The Midnight Bell
The production values of The Midnight Bell were superb. Lez Brotherston's set and costume design was an inventive delight. I would judge Terry Davies's original composition to be his finest collaboration with Bourne to date. The performances were faultless. This was a delightful spectacle that brought the stage to life.
Photo: Theatre Royal
Matthew Bourne will forever be associated with his gender realignment of Swan Lake, but while he's had a crack at other classic ballets before and since, these have been outnumbered by adaptations of books and films, with original scores provided by contemporary collaborators rather than sourced from the past. Whether it's a William Golding novel or a Powell and Pressberger film, the narrative of the original provides the backbone for Bourne's reimagining, which is otherwise an original work. The Midnight Bell takes this one step further. Although notionally based on Patrick Hamilton’s novel of that name, it's closer in spirit to the overlapping stories of 20,000 Streets Under the Sky, a trilogy of which the Midnight Bell is one part. So we get to see Bob, infatuated with the prostitute Jenny, while Ella's unrequited love for him goes unnoticed. But we also witness, from The Plains of Cement, the advances made towards her by Mr Eccles, and her chilling acceptance of his marriage proposal.
Bourne then goes further still, not content with just refashioning the Midnight Bell Trilogy. George Harvey Bone, the disturbed fantasist from Hangover Square is another patron of the Midnight Bell Pub, obsessed with the actress Netta Longdon. Mrs Roach, patron of the adjacent tearooms, is the lonely spinster from Slaves of Solitude, cruelly manipulated by Ernest Gorse from The West Pier. Thrown into the mix are Albert and Frank, inventions of Bourne and deftly integrated into Hamilton’s world. Representing the love that dare not speak its name, even in Hamilton’s bold narratives, they are the last ingredient in a heady cocktail of pub life that mixes the novelist's nihilistic vision with Bourne's retrospective insights.
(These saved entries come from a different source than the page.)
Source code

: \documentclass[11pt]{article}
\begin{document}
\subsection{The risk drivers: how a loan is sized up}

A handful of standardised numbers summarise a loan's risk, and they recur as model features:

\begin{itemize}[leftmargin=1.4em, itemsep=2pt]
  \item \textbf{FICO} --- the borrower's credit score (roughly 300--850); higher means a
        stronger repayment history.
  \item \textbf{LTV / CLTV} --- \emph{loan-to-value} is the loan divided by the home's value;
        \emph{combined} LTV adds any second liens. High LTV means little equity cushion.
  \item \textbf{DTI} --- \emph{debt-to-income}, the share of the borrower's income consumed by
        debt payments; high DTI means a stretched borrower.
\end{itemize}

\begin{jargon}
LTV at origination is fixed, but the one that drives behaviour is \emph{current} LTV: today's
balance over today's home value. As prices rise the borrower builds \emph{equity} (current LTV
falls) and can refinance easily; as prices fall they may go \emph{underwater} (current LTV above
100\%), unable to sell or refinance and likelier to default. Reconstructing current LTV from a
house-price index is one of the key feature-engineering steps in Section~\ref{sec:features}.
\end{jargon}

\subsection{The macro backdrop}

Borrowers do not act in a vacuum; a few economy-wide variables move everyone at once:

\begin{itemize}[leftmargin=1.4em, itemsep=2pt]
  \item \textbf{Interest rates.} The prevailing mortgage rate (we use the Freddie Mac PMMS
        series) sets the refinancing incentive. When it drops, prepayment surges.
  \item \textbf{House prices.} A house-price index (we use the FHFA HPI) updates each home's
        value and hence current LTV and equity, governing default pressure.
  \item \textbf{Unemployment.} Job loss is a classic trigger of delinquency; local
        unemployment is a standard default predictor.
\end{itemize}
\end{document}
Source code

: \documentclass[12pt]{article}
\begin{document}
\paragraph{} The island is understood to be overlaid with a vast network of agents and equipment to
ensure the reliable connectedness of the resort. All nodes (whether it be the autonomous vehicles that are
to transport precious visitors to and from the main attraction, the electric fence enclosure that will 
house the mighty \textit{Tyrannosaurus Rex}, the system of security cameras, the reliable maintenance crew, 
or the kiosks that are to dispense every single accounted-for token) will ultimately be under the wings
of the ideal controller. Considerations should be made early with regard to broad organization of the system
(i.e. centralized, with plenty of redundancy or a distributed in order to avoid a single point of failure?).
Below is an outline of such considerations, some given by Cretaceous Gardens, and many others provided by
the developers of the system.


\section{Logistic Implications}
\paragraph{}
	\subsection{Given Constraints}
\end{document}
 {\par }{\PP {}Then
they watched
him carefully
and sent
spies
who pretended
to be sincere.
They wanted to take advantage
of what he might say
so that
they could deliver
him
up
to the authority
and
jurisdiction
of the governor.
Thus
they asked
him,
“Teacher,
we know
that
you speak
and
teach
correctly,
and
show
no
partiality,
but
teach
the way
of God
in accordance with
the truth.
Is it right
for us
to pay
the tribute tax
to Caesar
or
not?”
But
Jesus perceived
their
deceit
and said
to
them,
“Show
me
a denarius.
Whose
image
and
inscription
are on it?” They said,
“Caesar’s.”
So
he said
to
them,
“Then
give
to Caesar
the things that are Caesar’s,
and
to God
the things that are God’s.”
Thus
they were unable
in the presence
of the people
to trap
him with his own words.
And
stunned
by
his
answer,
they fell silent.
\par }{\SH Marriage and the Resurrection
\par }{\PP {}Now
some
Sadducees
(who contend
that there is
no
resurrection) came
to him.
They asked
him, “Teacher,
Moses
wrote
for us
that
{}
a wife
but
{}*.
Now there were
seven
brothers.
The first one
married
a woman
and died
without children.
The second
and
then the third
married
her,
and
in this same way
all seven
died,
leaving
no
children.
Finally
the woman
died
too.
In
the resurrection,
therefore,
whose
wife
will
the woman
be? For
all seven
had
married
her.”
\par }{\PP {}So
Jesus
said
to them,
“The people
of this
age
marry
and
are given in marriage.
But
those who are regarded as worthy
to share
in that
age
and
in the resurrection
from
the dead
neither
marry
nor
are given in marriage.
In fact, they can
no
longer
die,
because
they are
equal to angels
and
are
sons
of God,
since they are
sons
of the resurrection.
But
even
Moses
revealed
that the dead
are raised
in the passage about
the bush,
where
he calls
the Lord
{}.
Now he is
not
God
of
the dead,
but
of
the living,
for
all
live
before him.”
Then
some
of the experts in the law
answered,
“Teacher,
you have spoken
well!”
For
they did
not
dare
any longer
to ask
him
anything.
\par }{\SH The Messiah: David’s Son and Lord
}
How much of this comes across through the medium of dance is moot. A solid working knowledge of Hamilton’s novels would certainly have helped make sense of the overlapping storylines portrayed, which are achieved with varying degrees of success. Bob's infatuation with Jenny feels central to the work - perhaps deliberately so given the autobiographical nature of this thread - and the performances of Dominic North and Hannah Kremer are among the most memorable of the evening. Less successfully realised is Danny Reubens's George Harvey Bone, whose identity I only clocked at the very end of the performance, while Cordelia Braithwaite's under developed Netta Longdon seemed little more than an object of desire, rather than a character herself. To be clear, this wasn't the fault of the uniformly excellent ensemble, but rather an overly ambitious attempt to squeeze as many characters in as possible, without them necessarily earning their place. I was reminded of the novels of Kim Newman, who enjoys cross-pollinating his stories with characters from other books (Ernest Gorse pops up in one, I seem to remember) which is great fun if you get the reference, underwhelming if you don't. I think it telling that, having unshackled Michela Meazza’s Miss Roach and Glenn Graham’s Gorse from Hamilton’s text, Bourne was able to have so much more fun with them. It is surely also significant that the most coherent subplot of the evening was the love affair between Edwin Ray’s Frank and Liam Mower’s Albert, sprung from Bourne's imagination, rather than wrestled from the texts.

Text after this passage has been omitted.